Code-Pile Data Processing

We should follow a similar process to the BigScience workshop's dataset processing. They include many of the tools ready for us to use such as data deduplication, both exact match and near dedup, filtering of low information content examples, removal of potentially hateful documents, and removal of PII.

They have all their tools available and discussions of them here: https://github.com/bigscience-workshop/data_tooling

Here is an initial set of tasks to perform:

[ ] Filtering of low quality documents
[ ] Filtering of documents with specific removal words
[ ] Filtering of exact duplicate content
[ ] Filtering of near duplicate content
[ ] Removal of PII

Oct 09 '22 14:10 ncoop57

New repo: https://github.com/bigscience-workshop/data-preparation/tree/main/preprocessing/training

Oct 10 '22 02:10 PhungVanDuy

@ncoop57 Filtering: https://github.com/bigscience-workshop/data-preparation/blob/main/preprocessing/training/01b_oscar_cleaning_and_filtering/filtering.py Deduplicated: https://github.com/bigscience-workshop/data-preparation/blob/main/preprocessing/training/01b_oscar_cleaning_and_filtering/deduplicate/self_deduplicate.py PII: https://github.com/bigscience-workshop/data-preparation/blob/main/preprocessing/training/01b_oscar_cleaning_and_filtering/anonymization.py

everyone can use this for filtering and deduplication, I am writing a light version for it. My dataset is quite clean on the original so some function is not necessary but other people can get some useful function from there.

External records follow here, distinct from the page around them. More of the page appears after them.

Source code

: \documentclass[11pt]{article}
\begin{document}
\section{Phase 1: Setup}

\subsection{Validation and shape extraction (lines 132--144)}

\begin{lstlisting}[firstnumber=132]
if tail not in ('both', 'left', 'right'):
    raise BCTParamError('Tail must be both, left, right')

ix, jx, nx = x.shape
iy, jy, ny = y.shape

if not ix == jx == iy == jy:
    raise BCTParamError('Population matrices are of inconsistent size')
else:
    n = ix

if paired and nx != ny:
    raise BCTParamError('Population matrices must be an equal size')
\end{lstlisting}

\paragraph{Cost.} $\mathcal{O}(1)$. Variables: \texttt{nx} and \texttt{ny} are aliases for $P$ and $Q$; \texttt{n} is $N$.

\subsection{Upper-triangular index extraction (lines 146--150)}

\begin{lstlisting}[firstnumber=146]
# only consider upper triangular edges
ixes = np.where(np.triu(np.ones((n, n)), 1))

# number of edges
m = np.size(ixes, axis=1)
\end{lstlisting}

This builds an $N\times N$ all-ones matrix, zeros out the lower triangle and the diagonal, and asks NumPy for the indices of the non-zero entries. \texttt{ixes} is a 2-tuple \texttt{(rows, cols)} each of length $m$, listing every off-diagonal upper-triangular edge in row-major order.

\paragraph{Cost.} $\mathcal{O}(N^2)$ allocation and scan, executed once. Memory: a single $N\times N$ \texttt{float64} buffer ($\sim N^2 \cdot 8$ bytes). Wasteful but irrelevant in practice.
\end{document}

Oct 10 '22 16:10 PhungVanDuy

@ncoop57 I created a simple one script to take the code from the source above for Wikibooks dataset, it just needs to get the parquet file and run filtering and dedup, I pushed it here https://github.com/PhungVanDuy/Code-Pile/tree/books_dataset/codepile/enwikibooks/data_process_pipeline.

Please review the threshold if you guys want to use it for your dataset.

Oct 11 '22 19:10 PhungVanDuy

I propose a workflow like this: convert data to HuggingFace Dataset object our pipeline will process on this format after that: remove small documents/code (with words count), remove documents containing flagged words, PII, deduplicate (near-deduplicate) for both code and documents. Just found that BigCode also implements for PII and dedup: https://github.com/bigcode-project/bigcode-analysis/tree/main/data_analysis

Oct 16 '22 16:10 PhungVanDuy

We will not dedup the following:

The Stack - since it has already had dedup ran on it
GitHub Diffs - as it would remove too many instances due to their short length and high overlap

Nov 01 '22 15:11 ncoop57

We will use this lib: https://github.com/CarperAI/squeakily to manage the different filtering and cleaning steps on a per dataset basis. There will be a global set of filters and cleaners that will be applied to each dataset such as flagged word removal and a local set of filters and cleaners that are specific to each data source.

Nov 07 '22 19:11 ncoop57